Extracted data entries:

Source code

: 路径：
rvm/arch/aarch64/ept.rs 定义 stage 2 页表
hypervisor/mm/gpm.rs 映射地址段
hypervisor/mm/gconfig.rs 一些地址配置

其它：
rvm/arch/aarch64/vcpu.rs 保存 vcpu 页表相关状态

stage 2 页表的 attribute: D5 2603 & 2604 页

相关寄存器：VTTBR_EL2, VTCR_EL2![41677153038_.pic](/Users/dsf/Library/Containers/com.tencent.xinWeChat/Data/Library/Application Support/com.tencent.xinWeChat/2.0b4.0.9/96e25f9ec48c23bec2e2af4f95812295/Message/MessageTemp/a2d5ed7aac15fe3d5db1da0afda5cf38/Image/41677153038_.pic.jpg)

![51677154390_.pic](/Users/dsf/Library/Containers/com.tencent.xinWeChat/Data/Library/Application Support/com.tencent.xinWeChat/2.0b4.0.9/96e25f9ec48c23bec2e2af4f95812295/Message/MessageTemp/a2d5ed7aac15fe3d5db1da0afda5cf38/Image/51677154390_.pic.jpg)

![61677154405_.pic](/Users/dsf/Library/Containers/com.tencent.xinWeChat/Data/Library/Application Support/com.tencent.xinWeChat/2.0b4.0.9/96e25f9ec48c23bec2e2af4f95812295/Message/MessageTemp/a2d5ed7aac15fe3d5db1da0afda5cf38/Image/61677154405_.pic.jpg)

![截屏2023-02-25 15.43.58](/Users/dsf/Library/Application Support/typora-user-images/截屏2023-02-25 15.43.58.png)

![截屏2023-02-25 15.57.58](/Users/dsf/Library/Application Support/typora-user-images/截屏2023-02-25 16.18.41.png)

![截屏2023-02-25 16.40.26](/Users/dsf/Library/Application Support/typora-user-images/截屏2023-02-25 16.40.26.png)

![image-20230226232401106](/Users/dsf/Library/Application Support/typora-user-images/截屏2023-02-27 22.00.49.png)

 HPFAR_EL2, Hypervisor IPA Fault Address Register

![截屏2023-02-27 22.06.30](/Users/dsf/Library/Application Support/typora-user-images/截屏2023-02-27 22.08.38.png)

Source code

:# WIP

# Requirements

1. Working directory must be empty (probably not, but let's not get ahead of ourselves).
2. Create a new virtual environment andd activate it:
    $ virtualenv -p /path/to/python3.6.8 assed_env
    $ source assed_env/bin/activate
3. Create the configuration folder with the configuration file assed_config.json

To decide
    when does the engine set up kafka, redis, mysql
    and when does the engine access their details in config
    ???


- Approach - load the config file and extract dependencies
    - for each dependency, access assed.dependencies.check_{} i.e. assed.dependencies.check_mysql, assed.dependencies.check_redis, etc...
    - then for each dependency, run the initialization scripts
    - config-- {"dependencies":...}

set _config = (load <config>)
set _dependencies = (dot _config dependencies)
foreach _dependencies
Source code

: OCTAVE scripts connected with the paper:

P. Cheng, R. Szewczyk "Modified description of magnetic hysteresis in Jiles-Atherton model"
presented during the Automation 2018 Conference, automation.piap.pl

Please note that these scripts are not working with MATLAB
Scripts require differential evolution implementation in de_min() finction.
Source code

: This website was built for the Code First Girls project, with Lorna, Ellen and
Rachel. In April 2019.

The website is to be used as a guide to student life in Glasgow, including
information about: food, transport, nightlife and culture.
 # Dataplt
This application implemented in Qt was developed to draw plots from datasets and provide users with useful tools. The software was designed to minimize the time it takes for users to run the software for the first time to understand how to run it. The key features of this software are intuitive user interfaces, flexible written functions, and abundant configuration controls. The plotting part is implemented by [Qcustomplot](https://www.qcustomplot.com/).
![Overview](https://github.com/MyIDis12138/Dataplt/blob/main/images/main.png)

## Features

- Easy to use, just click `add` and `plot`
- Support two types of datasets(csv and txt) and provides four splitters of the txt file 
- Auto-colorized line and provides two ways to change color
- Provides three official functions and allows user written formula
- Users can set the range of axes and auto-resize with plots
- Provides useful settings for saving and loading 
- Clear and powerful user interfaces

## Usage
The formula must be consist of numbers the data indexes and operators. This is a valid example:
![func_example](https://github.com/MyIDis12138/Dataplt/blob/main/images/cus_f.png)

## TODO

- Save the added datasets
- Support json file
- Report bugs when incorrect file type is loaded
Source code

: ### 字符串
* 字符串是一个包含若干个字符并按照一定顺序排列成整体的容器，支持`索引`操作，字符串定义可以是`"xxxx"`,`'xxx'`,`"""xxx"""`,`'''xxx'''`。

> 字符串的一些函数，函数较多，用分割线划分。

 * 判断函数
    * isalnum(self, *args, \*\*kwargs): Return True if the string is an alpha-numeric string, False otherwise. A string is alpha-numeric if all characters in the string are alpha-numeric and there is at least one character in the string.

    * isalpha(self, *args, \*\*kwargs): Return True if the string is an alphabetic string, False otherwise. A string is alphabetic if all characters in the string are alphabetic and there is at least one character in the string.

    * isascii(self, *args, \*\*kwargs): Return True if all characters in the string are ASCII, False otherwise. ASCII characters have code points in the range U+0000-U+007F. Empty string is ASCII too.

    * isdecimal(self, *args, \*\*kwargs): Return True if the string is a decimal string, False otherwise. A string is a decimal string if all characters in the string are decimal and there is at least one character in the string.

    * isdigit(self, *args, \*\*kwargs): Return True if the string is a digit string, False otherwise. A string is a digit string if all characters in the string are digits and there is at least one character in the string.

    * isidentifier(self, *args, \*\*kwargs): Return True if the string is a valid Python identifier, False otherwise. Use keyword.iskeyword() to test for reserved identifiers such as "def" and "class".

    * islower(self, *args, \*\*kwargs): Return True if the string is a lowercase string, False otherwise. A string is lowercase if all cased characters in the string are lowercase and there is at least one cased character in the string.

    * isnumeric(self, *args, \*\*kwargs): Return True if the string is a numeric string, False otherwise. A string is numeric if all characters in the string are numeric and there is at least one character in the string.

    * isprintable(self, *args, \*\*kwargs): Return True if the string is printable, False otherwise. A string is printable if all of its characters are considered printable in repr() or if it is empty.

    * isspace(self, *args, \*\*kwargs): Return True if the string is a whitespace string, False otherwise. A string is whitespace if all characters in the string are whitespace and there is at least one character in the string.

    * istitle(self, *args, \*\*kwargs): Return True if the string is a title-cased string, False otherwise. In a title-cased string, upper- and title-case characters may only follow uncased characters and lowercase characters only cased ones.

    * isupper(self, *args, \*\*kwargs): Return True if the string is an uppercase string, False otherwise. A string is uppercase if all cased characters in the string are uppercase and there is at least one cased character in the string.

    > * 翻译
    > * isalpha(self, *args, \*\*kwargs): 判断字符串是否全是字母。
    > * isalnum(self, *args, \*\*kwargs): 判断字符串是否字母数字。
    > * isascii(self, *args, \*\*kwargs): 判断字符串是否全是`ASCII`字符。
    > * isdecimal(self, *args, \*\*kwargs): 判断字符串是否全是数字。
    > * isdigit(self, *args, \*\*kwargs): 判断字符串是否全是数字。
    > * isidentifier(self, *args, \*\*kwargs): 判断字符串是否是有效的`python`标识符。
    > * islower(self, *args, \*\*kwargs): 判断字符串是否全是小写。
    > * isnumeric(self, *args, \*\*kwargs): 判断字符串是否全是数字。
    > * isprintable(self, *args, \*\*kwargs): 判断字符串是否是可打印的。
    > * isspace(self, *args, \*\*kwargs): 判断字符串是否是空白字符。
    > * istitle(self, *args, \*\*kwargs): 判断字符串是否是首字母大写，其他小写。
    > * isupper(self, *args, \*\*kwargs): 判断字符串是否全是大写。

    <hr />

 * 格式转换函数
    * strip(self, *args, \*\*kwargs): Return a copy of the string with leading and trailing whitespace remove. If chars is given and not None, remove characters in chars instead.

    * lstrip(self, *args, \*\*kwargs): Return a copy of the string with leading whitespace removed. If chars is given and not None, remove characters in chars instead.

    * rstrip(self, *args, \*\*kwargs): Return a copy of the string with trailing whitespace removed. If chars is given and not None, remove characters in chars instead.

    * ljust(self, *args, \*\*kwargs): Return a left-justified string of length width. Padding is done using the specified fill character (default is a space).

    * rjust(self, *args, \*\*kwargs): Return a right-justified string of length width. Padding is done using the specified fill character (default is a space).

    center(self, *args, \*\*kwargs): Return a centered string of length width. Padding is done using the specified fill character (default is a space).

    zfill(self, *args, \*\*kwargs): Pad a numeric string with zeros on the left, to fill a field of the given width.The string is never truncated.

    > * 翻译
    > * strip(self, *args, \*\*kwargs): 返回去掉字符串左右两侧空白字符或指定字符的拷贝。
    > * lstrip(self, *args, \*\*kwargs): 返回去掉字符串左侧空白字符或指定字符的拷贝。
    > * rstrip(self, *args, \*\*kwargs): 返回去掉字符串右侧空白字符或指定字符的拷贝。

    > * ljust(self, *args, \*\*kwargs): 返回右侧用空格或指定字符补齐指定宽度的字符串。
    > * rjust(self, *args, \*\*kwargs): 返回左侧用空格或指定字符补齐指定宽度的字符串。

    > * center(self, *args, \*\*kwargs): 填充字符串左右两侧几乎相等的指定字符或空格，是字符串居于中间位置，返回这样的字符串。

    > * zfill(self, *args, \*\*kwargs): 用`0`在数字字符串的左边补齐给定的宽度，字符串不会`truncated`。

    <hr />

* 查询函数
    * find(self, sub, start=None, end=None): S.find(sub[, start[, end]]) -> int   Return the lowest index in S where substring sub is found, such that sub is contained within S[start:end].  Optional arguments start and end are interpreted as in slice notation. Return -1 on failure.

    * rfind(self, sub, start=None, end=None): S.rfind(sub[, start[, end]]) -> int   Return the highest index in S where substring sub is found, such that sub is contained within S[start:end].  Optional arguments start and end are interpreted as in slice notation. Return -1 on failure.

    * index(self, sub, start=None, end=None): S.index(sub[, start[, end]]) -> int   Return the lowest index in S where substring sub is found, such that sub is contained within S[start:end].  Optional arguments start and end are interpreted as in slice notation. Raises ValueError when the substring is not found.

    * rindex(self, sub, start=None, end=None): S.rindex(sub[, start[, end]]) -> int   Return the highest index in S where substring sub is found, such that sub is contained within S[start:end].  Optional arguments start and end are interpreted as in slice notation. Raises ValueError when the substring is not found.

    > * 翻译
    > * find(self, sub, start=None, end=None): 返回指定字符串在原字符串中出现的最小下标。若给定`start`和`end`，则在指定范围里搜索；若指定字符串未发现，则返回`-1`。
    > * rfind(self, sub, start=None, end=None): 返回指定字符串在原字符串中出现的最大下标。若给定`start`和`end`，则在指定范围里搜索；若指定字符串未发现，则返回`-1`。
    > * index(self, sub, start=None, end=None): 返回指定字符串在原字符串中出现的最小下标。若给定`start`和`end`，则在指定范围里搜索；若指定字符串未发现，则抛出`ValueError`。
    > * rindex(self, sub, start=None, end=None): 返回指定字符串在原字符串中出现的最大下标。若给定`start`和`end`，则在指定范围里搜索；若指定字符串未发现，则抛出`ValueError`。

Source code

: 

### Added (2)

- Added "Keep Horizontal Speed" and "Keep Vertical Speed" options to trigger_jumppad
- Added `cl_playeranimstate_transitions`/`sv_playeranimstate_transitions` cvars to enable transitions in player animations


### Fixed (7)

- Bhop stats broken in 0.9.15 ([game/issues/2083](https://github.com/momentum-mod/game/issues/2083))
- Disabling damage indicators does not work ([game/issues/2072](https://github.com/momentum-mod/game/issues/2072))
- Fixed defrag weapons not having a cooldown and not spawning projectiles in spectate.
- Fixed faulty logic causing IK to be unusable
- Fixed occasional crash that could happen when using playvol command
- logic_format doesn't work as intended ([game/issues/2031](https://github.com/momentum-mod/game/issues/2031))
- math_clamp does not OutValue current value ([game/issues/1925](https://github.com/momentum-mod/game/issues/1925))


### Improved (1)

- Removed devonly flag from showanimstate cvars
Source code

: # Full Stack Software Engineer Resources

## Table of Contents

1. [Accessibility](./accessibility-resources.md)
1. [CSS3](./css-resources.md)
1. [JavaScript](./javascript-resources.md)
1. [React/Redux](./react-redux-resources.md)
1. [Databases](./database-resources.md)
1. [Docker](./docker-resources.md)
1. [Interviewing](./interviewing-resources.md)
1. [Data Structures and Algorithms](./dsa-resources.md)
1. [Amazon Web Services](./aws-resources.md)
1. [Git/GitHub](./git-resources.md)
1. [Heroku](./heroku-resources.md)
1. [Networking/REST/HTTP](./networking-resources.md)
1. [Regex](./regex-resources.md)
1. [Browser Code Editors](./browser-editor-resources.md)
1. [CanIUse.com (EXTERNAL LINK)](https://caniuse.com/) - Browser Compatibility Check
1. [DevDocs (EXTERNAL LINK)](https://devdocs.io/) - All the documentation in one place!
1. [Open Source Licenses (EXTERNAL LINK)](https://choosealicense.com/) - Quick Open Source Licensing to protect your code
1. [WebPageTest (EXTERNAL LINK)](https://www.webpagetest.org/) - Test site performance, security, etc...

• **TRY IT**
Output only an exact transcription of the lines above from the one with "islower(self, *args, \*\*kwargs): 判断字符串是否全是小写。" up to and including the one with "Return a right-justified".

• **YOUR SOLUTION**
    > * islower(self, *args, \*\*kwargs): 判断字符串是否全是小写。
    > * isnumeric(self, *args, \*\*kwargs): 判断字符串是否全是数字。
    > * isprintable(self, *args, \*\*kwargs): 判断字符串是否是可打印的。
    > * isspace(self, *args, \*\*kwargs): 判断字符串是否是空白字符。
    > * istitle(self, *args, \*\*kwargs): 判断字符串是否是首字母大写，其他小写。
    > * isupper(self, *args, \*\*kwargs): 判断字符串是否全是大写。

    <hr />

 * 格式转换函数
    * strip(self, *args, \*\*kwargs): Return a copy of the string with leading and trailing whitespace remove. If chars is given and not None, remove characters in chars instead.

    * lstrip(self, *args, \*\*kwargs): Return a copy of the string with leading whitespace removed. If chars is given and not None, remove characters in chars instead.

    * rstrip(self, *args, \*\*kwargs): Return a copy of the string with trailing whitespace removed. If chars is given and not None, remove characters in chars instead.

    * ljust(self, *args, \*\*kwargs): Return a left-justified string of length width. Padding is done using the specified fill character (default is a space).

    * rjust(self, *args, \*\*kwargs): Return a right-justified string of length width. Padding is done using the specified fill character (default is a space).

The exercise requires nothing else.